§ Saved entries
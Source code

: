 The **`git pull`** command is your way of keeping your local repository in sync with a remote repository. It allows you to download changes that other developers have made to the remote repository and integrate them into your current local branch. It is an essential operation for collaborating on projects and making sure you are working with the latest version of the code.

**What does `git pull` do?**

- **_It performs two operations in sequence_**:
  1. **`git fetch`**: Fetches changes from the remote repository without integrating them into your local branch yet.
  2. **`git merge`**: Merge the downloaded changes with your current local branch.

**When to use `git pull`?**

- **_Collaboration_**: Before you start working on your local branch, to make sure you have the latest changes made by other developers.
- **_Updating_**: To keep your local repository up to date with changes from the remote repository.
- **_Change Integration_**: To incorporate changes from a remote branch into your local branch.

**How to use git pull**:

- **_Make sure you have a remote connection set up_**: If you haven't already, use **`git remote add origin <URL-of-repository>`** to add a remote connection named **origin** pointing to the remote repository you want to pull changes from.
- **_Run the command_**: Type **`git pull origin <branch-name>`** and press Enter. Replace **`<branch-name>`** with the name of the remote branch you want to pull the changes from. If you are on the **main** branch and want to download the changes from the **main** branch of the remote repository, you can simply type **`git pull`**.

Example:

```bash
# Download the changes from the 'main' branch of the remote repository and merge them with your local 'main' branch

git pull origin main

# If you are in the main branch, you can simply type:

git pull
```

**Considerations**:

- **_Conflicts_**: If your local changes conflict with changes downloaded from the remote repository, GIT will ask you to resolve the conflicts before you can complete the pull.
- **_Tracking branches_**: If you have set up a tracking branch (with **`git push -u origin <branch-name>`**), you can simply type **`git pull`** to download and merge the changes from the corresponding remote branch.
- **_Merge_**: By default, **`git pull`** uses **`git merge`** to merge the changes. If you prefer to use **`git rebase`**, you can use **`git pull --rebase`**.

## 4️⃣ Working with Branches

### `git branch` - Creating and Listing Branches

§ Task item
Reproduce every record above exactly as it appears.

§ Response to this exercise
Source code

: The **`git pull`** command is your way of keeping your local repository in sync with a remote repository. It allows you to download changes that other developers have made to the remote repository and integrate them into your current local branch. It is an essential operation for collaborating on projects and making sure you are working with the latest version of the code.

**What does `git pull` do?**

- **_It performs two operations in sequence_**:
  1. **`git fetch`**: Fetches changes from the remote repository without integrating them into your local branch yet.
  2. **`git merge`**: Merge the downloaded changes with your current local branch.

**When to use `git pull`?**

- **_Collaboration_**: Before you start working on your local branch, to make sure you have the latest changes made by other developers.
- **_Updating_**: To keep your local repository up to date with changes from the remote repository.
- **_Change Integration_**: To incorporate changes from a remote branch into your local branch.

**How to use git pull**:

- **_Make sure you have a remote connection set up_**: If you haven't already, use **`git remote add origin <URL-of-repository>`** to add a remote connection named **origin** pointing to the remote repository you want to pull changes from.
- **_Run the command_**: Type **`git pull origin <branch-name>`** and press Enter. Replace **`<branch-name>`** with the name of the remote branch you want to pull the changes from. If you are on the **main** branch and want to download the changes from the **main** branch of the remote repository, you can simply type **`git pull`**.

Example:

```bash
# Download the changes from the 'main' branch of the remote repository and merge them with your local 'main' branch

git pull origin main

# If you are in the main branch, you can simply type:

git pull
```

**Considerations**:

- **_Conflicts_**: If your local changes conflict with changes downloaded from the remote repository, GIT will ask you to resolve the conflicts before you can complete the pull.
- **_Tracking branches_**: If you have set up a tracking branch (with **`git push -u origin <branch-name>`**), you can simply type **`git pull`** to download and merge the changes from the corresponding remote branch.
- **_Merge_**: By default, **`git pull`** uses **`git merge`** to merge the changes. If you prefer to use **`git rebase`**, you can use **`git pull --rebase`**.

## 4️⃣ Working with Branches

### `git branch` - Creating and Listing Branches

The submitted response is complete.